MCX Live News

Natural gas prices experienced a significant decline of 3.24%, closing at Rs 265.4, influenced by a reduction in geopolitical tensions that affected market sentiment. Donald Trump indicated that the United States might withdraw from the Iran conflict in the coming weeks, leading to heightened anticipation that disturbances in the Strait of Hormuz could progressively diminish.

While a recovery in supply flows may require time, any de-escalation diminishes immediate risk premiums within energy markets. Concurrently, seasonal factors are exerting additional pressure. The shift into the spring shoulder period generally results in a decline in heating demand, and predictions of above-average temperatures throughout the eastern U.S. are bolstering expectations of reduced consumption.
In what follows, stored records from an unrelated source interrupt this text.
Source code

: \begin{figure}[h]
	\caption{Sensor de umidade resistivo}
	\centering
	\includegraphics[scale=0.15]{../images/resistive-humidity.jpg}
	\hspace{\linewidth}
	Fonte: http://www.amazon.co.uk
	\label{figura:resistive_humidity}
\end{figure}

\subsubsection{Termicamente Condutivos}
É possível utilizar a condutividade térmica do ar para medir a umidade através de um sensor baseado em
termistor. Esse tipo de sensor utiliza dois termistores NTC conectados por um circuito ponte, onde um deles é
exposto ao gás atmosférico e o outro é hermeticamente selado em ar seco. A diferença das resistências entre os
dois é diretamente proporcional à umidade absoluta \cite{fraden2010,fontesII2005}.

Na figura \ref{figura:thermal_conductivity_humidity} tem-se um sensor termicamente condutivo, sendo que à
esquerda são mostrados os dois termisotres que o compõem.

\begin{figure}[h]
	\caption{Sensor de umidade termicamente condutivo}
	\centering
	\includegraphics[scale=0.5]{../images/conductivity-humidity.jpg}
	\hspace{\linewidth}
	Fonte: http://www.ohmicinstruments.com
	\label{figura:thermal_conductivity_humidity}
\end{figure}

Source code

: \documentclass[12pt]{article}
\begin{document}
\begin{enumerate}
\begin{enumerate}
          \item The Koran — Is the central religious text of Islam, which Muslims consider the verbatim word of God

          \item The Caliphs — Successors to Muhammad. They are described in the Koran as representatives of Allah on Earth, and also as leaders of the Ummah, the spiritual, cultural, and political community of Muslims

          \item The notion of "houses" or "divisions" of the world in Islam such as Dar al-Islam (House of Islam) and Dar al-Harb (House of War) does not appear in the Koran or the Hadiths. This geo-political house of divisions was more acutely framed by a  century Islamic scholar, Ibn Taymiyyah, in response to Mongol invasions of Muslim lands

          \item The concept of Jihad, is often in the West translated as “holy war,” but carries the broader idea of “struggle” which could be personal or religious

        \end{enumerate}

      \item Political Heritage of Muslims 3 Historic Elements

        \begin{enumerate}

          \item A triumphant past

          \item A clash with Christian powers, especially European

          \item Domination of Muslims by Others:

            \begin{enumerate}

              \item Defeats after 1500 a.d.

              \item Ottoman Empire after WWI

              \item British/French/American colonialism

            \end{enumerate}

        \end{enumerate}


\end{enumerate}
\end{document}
This is expected to hasten the accumulation of inventory, with storage anticipated to transition from a modest surplus in mid-March to a more substantial surplus by mid-April.

The underlying supply outlook continues to exhibit robustness. The U.S. Energy Information Administration projects that natural gas production will reach unprecedented levels in the near future, whereas demand is anticipated to experience a modest decline. Despite disruptions in key shipping routes affecting LNG flows, the long-term projections for export growth continue to hold steady.

From a technical perspective, the market is experiencing new selling pressure, as evidenced by a significant increase in open interest, which has surged by 21.21% to reach 32,497 lots. Immediate support is identified at Rs 260.9, with potential further decline toward Rs 256.3. On the upside, resistance is positioned at Rs 272.8, and a movement above this threshold could drive prices toward Rs 280.1.